De modo que la lluvia cesó, permitiendo el amasijo de los pormenores que se incubaban en la tahona de turno, impregnando el día de diferentes matices y expectativas, mordiendo con los colmillos los singulares colores del arco iris en un alarde de sobreponerse a la impostura de la tristeza, generando en el entorno una consoladora y vibrante premura.

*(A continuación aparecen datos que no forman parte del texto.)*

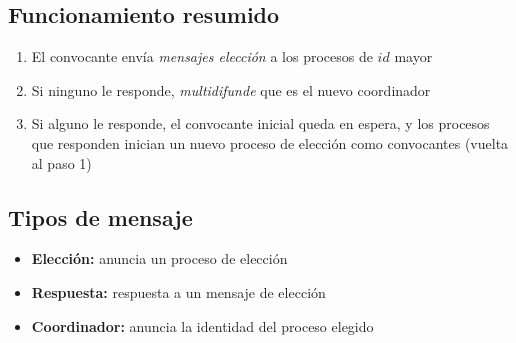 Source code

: \documentclass[a4paper,12pt]{article}
\begin{document}
\subsection*{Funcionamiento resumido}

\begin{enumerate}
    \item El convocante envía \textit{mensajes elección} a los procesos de $id$ mayor
    \item Si ninguno le responde, \textit{multidifunde} que es el nuevo coordinador
    \item Si alguno le responde, el convocante inicial queda en espera, y los procesos que responden
         inician un nuevo proceso de elección como convocantes (vuelta al paso 1)
\end{enumerate}

\subsection*{Tipos de mensaje}

\begin{itemize}
    \item \textbf{Elección:} anuncia un proceso de elección
    \item \textbf{Respuesta:} respuesta a un mensaje de elección
    \item \textbf{Coordinador:} anuncia la identidad del proceso elegido
\end{itemize}
\end{document}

El pueblo recobró el pulso, se vistió de limpio, plagiando a las flores del campo, y se echó a la calle confiado y feliz, percibiéndose la fiebre cotidiana de los habitantes, en el estruendoso tráfico por las empinadas travesías, el parloteo de la gente al revolver de las esquinas, los impertinentes y efusivos saludos de conocidos y allegados a destiempo, que deambulan por las plazas con su carga de huesos difíciles de roer, y las tozudas cuitas ardiendo en la sangre.

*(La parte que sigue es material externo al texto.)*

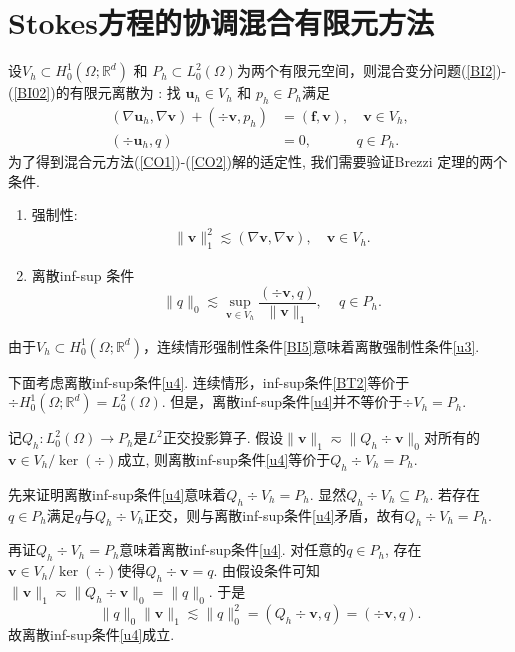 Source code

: \section{Stokes方程的协调混合有限元方法}
设$ V_h \subset H_0^{1}(\Omega; \mathbb{R}^{d})$ 和 $P_h \subset  L_{0}^{2}(\Omega)$为两个有限元空间，则混合变分问题(\ref{BI2})-(\ref{BI02})的有限元离散为 : 找 $\boldsymbol{u}_h \in  V_h$ 和 $p_h \in P_h$满足
\begin{align}
(\nabla\boldsymbol{u}_h,\nabla\boldsymbol{v}) + (\div\boldsymbol{v},p_h) &=(\boldsymbol{f},\boldsymbol{v}),\quad \boldsymbol{v}\in   V_h,\label{CO1}\\
(\div\boldsymbol{u}_h,q) &=0, \quad\quad\quad\, q\in P_h.\label{CO2}
\end{align}
为了得到混合元方法(\ref{CO1})-(\ref{CO2})解的适定性, 我们需要验证Brezzi 定理的两个条件.
\begin{enumerate}[label=(\alph*)]
\item 强制性:
\begin{align}\label{u3}
\|\boldsymbol{v}\|^{2}_{1}
\lesssim (\nabla\boldsymbol{v},\nabla\boldsymbol{v}),\quad \boldsymbol{v}\in  V_h.\end{align}
\item 离散inf-sup 条件
\begin{equation}\label{u4}
\|q\|_{0}\lesssim\sup _{\boldsymbol{v} \in  V_h}
\frac{(\div\boldsymbol{v}, q)}{\|\boldsymbol{v}\|_{1}},\quad\, q\in P_h.
\end{equation}
\end{enumerate}

由于$ V_h \subset H_0^{1}(\Omega; \mathbb{R}^{d})$，连续情形强制性条件\eqref{BI5}意味着离散强制性条件\eqref{u3}.

下面考虑离散inf-sup条件\eqref{u4}. 连续情形，inf-sup条件\eqref{BT2}等价于$\div H_0^{1}(\Omega; \mathbb{R}^{d})=L_{0}^{2}(\Omega)$. 但是，离散inf-sup条件\eqref{u4}并不等价于$\div V_h=P_h$.

\begin{lemma}
记$Q_h :L_0^{2}(\Omega)\rightarrow  P_h$是$L^2$正交投影算子.
假设$\|\boldsymbol{v}\|_1\eqsim \|Q_h\div\boldsymbol{v}\|_0$对所有的$\boldsymbol{v}\in V_h/\ker(\div)$成立, 则离散inf-sup条件\eqref{u4}等价于$Q_h\div V_h=P_h$.
\end{lemma}
\begin{prf}
先来证明离散inf-sup条件\eqref{u4}意味着$Q_h\div V_h=P_h$. 显然$Q_h\div V_h\subseteq P_h$. 若存在$q\in P_h$满足$q$与$Q_h\div V_h$正交，则与离散inf-sup条件\eqref{u4}矛盾，故有$Q_h\div V_h=P_h$.

再证$Q_h\div V_h=P_h$意味着离散inf-sup条件\eqref{u4}. 对任意的$q\in P_h$, 存在$\boldsymbol{v}\in V_h/\ker(\div)$使得$Q_h\div\boldsymbol{v}=q$. 由假设条件可知$\|\boldsymbol{v}\|_1\eqsim \|Q_h\div\boldsymbol{v}\|_0=\|q\|_0$. 于是
\begin{equation*}
\|q\|_0\|\boldsymbol{v}\|_1\lesssim \|q\|_0^2=(Q_h\div\boldsymbol{v}, q)=(\div\boldsymbol{v}, q).
\end{equation*}
故离散inf-sup条件\eqref{u4}成立.
\end{prf}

Algunas voces delatan la funesta adversidad de los tiempos que corren, aunque adviertan de paso de lo efímero de la brisa y del itinerario, de la evanescencia de las cosas y los eventos humanos, haciendo hincapié en las advenedizas coyunturas que nos acechan mediante calculadas maniobras, hocicándonos en los charcos de la sequía extrema o la copiosa lluvia más disonante, que rara vez es la deseada, no llegando aquella que de veras siembra de ubérrimos horizontes el alma y los campos; sin embargo nos obcecamos en el polen de la infelicidad que surca los aires, y nos revolcamos en la cara oculta de la luna, en la siniestra lluvia, en la que al instante caemos de bruces y nos empapamos por impotencia, por extremas inundaciones a palo seco, por mor de tantos sobresaltos, no ya meteorológicos, que los hay, sino de los más crueles, económicos, políticos y sociales.

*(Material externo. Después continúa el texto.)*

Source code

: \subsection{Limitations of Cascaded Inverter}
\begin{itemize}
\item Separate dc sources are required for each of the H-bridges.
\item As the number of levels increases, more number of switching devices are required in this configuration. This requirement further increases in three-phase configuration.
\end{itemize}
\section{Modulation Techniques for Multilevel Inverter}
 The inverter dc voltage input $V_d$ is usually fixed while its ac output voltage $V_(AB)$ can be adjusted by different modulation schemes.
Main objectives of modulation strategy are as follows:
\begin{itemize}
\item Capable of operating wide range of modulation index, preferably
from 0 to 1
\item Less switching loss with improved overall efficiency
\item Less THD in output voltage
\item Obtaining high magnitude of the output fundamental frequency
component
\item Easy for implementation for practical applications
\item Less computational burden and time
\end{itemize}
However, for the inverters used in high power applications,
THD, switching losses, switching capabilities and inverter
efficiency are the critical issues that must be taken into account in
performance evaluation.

En el mundo hierven indefensas criaturitas, que se ofrendan al mejor postor, a un supuesto dios cocido de un barro adulterado, elaborado en las más inmundas cloacas del poder, queriendo elevarlo a los altares emulando con su soberbia a los patriarcas bíblicos. Apenas si se atisba la lluvia de un cielo claro, una lluvia de bendiciones que fertilice las mentes y las campiñas, de modo que amaine la tromba de penuria que abastece los grifos de las casas y de los bolsillos y los estómagos de tantos terrícolas, empezando por la más cercana, la piel de toro, pues no cabe duda de que hasta los pétreos toros de guisando estarán echando chispas por su ausencia, y no digamos los que pastan en las dehesas, que estarán sufriendo lo que no está en los escritos pero sí en sus propias carnes, con tanto recorte por tierra, mar y aire, tanta hipocresía, y tanta manga ancha para los sastres de la gobernanza, que lucen sus trajes de vanagloria y esmoquin en opíparas orgías y francachelas, en lúbricas convenciones, chupópteros medrando cada uno a su antojo, bebiendo la sangre del pueblo en las ubres del erario público.
Mientras tanto la población desfila cabizbaja por solitarios bulevares y contenedores de basura o cruz roja o cáritas, y no se sabe por qué vías subterráneas descarrilan a diario cientos de vagones con los pasajeros bordo, o cómo van a atreverse a alzar las pupilas al firmamento, al no fiarse de ellos mismos, por si en vez de redentoras y cristalinas gotas de agua sana que sacien la sed, le arrojan más piedras de riesgo, más triquiñuelas a golpes de tijera o férreos cierres que les hacinen de por vida, cual otro prometeo, en las cochambres más irrisorias de la historia humana.
Y en el pertinente taladrar de sensaciones y perspectivas, no se alcanza a escudriñar las dobleces del mugriento monumento erigido a las invisibles líneas de la corbata de los arúspices y mandamases del mundo mundial.